■ Goal of the exercise ■
Show each line from the listing that includes the word "数据库结构提取".
##### Material for the task #####
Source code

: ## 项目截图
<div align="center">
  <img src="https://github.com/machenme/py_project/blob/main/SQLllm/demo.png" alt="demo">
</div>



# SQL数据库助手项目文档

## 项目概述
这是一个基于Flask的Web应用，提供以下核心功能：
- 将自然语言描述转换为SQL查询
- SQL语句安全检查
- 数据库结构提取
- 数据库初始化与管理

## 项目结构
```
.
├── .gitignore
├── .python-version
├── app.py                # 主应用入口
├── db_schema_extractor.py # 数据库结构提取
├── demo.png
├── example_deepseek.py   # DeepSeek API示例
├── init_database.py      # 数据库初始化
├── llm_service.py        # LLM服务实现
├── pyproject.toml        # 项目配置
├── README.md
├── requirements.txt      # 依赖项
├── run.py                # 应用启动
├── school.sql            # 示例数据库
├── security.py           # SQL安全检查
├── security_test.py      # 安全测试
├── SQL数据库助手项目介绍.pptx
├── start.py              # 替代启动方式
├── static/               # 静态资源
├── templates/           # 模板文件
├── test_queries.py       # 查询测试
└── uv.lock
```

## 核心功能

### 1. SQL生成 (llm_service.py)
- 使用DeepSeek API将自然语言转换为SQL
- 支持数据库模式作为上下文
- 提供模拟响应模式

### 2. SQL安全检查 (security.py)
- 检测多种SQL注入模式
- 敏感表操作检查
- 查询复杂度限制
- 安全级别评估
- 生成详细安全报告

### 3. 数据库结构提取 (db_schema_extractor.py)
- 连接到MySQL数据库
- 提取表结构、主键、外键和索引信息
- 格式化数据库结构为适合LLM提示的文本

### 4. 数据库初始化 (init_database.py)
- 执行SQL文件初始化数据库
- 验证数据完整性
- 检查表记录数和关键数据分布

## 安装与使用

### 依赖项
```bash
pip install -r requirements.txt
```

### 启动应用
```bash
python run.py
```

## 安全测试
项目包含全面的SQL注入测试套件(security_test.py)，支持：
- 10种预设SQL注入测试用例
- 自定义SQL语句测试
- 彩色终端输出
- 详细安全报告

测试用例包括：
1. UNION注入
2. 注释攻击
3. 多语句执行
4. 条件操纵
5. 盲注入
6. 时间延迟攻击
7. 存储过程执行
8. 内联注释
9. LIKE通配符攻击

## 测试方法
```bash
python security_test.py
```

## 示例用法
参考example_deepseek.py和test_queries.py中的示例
#####
■ Task answer ■
- 数据库结构提取
├── db_schema_extractor.py # 数据库结构提取
### 3. 数据库结构提取 (db_schema_extractor.py)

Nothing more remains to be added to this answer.